■ TASK PROMPT: For the records that follow, give the number of lines in which the word "likely" occurs, with nothing added.

■ GIVEN DATA:
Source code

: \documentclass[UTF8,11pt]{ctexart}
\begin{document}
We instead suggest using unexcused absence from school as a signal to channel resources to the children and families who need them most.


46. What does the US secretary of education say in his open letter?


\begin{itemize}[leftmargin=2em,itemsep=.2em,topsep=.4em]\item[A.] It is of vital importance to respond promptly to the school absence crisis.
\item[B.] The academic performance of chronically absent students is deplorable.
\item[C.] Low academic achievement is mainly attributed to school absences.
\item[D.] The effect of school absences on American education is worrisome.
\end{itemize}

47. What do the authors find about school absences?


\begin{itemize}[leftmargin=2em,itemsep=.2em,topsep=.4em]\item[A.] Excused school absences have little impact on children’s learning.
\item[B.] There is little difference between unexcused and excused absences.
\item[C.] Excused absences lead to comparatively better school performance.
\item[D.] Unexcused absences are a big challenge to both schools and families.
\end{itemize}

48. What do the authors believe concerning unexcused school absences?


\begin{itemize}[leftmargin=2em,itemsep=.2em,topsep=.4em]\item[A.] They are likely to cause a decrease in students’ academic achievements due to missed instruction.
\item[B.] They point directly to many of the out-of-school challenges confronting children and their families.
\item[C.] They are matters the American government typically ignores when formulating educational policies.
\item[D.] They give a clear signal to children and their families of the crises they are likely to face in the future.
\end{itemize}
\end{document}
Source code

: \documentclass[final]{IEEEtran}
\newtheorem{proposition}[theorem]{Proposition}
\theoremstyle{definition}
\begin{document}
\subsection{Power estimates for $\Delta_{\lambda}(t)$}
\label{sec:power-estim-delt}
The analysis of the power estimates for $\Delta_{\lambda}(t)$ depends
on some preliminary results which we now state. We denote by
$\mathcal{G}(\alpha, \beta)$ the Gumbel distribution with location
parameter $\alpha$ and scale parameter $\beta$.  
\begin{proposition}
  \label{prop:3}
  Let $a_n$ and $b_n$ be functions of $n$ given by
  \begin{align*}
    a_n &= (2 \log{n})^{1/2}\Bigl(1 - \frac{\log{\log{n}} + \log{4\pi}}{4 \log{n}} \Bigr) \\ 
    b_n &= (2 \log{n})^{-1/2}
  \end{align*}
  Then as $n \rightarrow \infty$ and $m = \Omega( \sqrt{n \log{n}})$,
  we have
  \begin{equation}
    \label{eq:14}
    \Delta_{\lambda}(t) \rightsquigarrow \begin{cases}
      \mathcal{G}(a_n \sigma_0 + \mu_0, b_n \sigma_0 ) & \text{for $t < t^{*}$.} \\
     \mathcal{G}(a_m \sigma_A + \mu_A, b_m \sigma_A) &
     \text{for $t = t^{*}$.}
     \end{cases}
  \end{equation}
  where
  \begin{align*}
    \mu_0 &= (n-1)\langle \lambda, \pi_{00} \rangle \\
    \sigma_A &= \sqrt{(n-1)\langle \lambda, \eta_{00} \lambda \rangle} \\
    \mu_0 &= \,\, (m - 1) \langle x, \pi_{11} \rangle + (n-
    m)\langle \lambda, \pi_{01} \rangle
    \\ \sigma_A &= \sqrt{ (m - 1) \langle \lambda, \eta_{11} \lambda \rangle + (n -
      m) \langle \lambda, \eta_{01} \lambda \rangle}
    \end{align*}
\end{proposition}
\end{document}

--

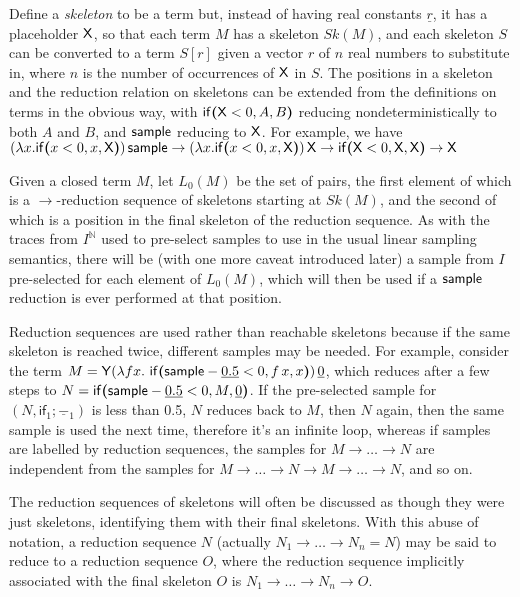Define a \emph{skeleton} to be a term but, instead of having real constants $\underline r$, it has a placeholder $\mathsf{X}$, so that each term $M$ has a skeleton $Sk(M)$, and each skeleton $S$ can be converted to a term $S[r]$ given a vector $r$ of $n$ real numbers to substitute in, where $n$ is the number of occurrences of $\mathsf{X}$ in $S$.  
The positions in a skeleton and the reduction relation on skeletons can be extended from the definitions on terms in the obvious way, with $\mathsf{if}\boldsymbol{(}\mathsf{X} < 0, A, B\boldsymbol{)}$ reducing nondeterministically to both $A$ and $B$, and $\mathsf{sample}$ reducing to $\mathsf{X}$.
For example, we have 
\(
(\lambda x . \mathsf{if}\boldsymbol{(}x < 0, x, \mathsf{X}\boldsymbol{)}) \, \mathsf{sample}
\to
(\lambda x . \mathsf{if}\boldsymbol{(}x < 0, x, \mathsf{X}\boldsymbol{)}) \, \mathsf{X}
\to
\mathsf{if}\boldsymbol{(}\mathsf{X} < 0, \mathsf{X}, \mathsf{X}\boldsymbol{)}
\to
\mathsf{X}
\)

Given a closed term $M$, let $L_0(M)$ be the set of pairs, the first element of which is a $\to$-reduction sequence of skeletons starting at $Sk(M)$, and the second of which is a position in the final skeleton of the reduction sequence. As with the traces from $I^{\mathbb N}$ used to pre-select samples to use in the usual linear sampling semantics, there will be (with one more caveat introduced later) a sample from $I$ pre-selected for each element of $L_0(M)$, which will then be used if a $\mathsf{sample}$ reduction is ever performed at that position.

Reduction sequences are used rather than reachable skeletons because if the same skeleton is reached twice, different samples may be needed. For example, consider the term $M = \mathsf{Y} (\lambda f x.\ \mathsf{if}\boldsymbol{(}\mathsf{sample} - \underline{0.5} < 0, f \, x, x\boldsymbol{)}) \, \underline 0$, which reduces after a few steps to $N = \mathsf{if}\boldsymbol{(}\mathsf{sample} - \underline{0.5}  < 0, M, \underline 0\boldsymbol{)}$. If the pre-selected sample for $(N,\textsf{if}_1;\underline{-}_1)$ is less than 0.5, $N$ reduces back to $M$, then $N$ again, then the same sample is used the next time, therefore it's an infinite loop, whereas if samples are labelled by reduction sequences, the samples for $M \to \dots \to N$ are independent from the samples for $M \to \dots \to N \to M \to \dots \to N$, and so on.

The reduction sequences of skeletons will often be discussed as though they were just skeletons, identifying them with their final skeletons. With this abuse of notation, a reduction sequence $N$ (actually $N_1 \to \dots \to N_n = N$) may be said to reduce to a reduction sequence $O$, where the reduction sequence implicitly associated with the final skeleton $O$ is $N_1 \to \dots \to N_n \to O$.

■ RESPONSE BELOW: 2